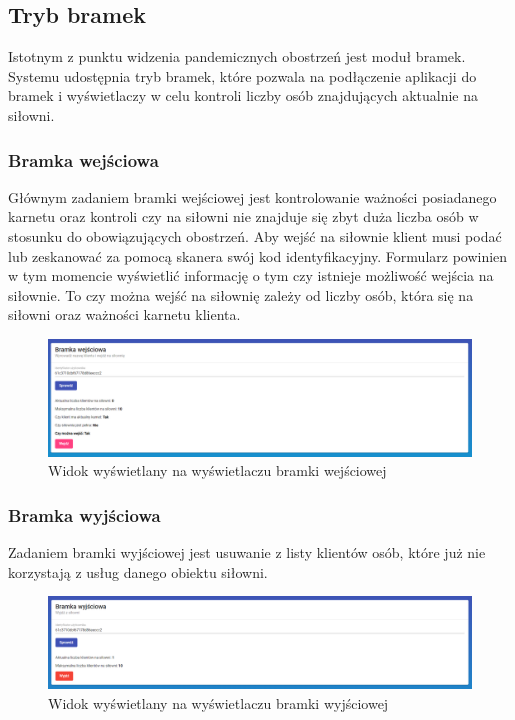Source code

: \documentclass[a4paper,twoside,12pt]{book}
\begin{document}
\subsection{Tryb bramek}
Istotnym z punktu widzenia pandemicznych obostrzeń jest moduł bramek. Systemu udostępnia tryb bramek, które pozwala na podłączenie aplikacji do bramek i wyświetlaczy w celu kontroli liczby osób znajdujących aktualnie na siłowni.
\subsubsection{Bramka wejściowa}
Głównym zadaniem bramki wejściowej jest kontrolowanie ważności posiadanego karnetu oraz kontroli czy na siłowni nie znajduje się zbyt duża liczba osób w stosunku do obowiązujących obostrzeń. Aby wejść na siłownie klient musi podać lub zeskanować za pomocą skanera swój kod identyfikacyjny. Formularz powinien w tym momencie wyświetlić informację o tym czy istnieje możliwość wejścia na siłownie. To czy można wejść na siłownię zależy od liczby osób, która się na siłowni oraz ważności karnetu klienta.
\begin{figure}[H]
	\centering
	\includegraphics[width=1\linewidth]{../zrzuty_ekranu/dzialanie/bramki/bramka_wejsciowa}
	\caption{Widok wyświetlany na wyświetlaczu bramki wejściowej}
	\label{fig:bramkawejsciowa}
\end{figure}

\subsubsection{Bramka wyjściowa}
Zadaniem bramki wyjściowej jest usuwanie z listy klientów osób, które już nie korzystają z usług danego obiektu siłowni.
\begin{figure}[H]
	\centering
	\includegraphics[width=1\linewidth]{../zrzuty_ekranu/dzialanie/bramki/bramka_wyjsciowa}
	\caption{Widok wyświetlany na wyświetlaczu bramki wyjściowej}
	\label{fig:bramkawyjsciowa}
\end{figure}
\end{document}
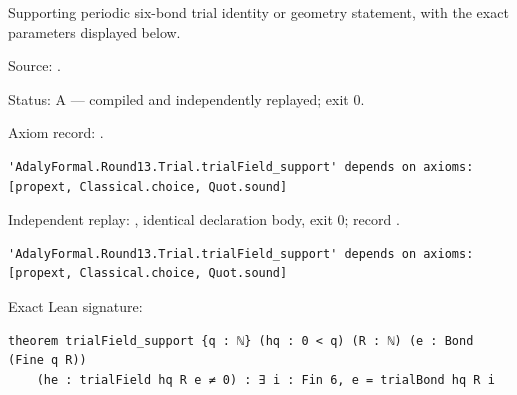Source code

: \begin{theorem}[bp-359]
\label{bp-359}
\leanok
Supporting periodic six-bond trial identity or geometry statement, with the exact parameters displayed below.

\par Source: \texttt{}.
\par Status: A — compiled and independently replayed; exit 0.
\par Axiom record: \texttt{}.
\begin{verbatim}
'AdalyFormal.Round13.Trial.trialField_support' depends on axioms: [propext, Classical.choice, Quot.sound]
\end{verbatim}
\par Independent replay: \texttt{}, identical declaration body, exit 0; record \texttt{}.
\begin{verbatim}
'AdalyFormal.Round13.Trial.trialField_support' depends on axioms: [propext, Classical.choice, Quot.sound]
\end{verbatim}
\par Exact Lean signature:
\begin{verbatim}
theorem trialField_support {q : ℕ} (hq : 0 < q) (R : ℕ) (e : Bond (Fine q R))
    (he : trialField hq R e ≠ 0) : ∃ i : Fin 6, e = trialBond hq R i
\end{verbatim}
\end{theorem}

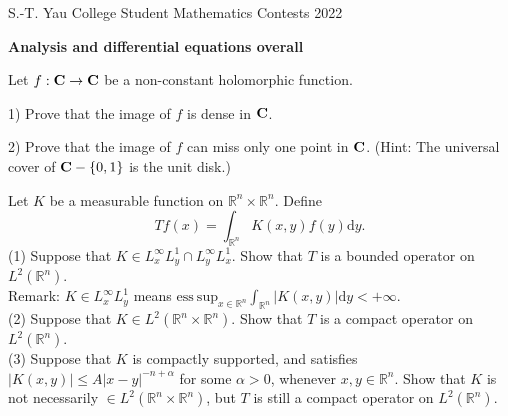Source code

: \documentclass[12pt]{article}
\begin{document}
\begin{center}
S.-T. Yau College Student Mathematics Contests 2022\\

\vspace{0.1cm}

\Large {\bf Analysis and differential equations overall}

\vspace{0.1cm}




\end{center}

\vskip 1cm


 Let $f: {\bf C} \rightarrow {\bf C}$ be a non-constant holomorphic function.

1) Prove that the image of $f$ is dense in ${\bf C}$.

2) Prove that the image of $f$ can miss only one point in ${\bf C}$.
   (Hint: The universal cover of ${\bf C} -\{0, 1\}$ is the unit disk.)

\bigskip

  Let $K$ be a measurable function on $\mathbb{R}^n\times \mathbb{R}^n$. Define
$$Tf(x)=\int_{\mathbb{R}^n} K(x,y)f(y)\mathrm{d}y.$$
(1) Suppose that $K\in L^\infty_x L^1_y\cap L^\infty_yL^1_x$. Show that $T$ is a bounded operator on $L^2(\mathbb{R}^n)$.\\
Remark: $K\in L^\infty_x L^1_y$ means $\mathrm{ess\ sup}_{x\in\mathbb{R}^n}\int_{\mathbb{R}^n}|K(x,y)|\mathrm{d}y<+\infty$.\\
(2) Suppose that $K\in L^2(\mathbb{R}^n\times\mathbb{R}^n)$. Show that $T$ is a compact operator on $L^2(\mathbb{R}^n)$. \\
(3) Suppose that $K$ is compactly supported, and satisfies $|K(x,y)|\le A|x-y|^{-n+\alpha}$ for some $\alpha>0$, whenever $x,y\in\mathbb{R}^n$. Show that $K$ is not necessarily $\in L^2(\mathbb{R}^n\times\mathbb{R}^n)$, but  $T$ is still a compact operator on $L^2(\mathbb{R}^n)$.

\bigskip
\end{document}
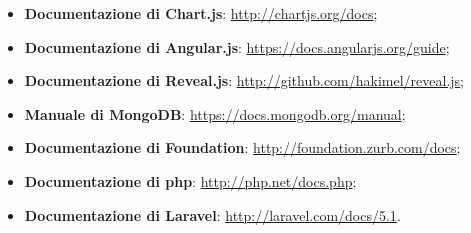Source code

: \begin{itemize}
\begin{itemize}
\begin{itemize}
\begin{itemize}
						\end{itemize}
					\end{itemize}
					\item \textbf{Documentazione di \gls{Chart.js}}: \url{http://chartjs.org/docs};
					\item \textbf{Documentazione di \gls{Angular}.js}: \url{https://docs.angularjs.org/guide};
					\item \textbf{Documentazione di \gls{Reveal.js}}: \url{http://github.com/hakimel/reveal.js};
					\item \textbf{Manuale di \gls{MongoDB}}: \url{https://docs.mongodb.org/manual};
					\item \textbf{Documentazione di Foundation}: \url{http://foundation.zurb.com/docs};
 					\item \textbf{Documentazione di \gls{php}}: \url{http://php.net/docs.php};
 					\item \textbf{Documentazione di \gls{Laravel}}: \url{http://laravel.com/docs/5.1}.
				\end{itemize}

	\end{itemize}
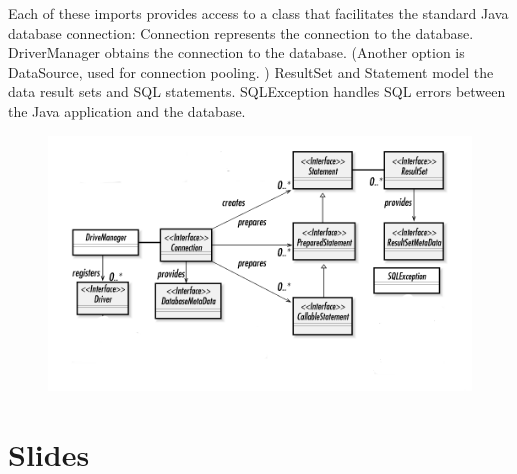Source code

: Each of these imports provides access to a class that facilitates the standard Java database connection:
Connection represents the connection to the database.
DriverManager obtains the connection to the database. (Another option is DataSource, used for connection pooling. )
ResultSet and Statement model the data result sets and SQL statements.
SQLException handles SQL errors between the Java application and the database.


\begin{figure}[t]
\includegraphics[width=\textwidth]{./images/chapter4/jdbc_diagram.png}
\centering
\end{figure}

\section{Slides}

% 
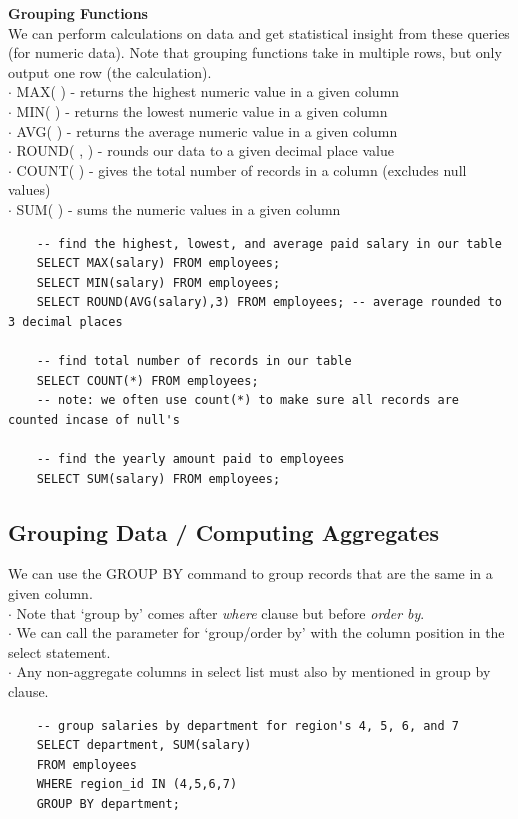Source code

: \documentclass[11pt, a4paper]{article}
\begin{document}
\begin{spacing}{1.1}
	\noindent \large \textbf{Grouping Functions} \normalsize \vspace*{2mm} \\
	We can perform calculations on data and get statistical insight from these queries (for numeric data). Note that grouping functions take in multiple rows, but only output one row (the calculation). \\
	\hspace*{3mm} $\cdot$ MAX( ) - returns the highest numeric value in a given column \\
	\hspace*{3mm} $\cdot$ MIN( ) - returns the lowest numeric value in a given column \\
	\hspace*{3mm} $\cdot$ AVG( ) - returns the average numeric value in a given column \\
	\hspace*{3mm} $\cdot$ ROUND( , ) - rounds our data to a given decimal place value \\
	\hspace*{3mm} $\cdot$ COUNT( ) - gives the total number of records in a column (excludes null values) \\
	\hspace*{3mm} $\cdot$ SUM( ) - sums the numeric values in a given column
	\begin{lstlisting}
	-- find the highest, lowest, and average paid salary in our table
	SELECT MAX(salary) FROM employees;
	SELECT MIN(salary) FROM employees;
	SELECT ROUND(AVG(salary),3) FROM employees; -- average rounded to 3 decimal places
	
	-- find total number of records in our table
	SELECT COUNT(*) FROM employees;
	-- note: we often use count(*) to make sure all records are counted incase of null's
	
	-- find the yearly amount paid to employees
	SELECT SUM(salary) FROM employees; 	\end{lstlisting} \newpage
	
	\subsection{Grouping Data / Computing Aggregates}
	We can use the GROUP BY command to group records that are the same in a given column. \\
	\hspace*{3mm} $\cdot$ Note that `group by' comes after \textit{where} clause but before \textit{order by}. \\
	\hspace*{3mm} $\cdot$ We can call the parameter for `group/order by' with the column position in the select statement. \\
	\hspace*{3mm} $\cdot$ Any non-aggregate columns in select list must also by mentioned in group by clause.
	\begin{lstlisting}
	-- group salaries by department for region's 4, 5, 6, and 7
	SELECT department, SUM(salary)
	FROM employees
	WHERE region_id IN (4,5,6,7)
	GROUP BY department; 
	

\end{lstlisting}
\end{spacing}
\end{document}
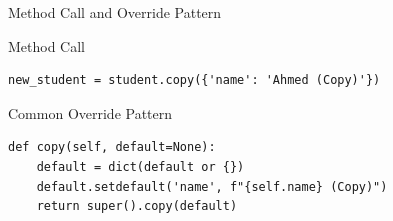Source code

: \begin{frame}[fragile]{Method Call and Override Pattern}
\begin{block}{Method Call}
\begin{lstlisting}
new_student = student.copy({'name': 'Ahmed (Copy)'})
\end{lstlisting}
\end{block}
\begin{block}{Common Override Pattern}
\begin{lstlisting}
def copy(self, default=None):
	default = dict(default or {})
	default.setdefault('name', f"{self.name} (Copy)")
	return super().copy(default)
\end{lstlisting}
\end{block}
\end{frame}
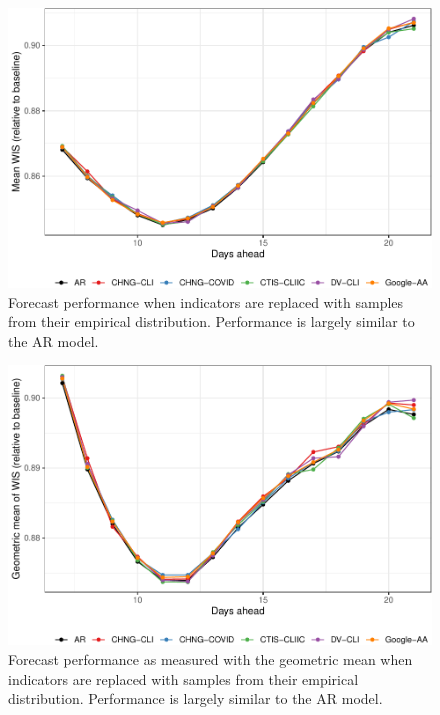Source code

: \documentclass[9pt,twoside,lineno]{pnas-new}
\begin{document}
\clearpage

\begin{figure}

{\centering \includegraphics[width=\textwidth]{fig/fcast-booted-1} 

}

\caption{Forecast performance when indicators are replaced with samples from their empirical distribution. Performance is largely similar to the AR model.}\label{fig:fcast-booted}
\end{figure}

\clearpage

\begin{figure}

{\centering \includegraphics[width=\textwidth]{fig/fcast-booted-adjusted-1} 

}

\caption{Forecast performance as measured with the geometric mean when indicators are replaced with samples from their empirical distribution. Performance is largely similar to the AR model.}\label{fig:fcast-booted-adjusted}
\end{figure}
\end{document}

━━━━━━━━━━━━━━━━━━━━━━━━━━━━━━

Among the entries above, copy exactly the stretch from the line holding "ResultSet and Statement" through the line holding "average numeric value in a given column \\", leaving out any pictures.

ResultSet and Statement model the data result sets and SQL statements.
SQLException handles SQL errors between the Java application and the database.


\begin{figure}[t]
\includegraphics[width=\textwidth]{./images/chapter4/jdbc_diagram.png}
\centering
\end{figure}

\section{Slides}

% 
Source code

: \documentclass[11pt, a4paper]{article}
\begin{document}
\begin{spacing}{1.1}
	\noindent \large \textbf{Grouping Functions} \normalsize \vspace*{2mm} \\
	We can perform calculations on data and get statistical insight from these queries (for numeric data). Note that grouping functions take in multiple rows, but only output one row (the calculation). \\
	\hspace*{3mm} $\cdot$ MAX( ) - returns the highest numeric value in a given column \\
	\hspace*{3mm} $\cdot$ MIN( ) - returns the lowest numeric value in a given column \\
	\hspace*{3mm} $\cdot$ AVG( ) - returns the average numeric value in a given column \\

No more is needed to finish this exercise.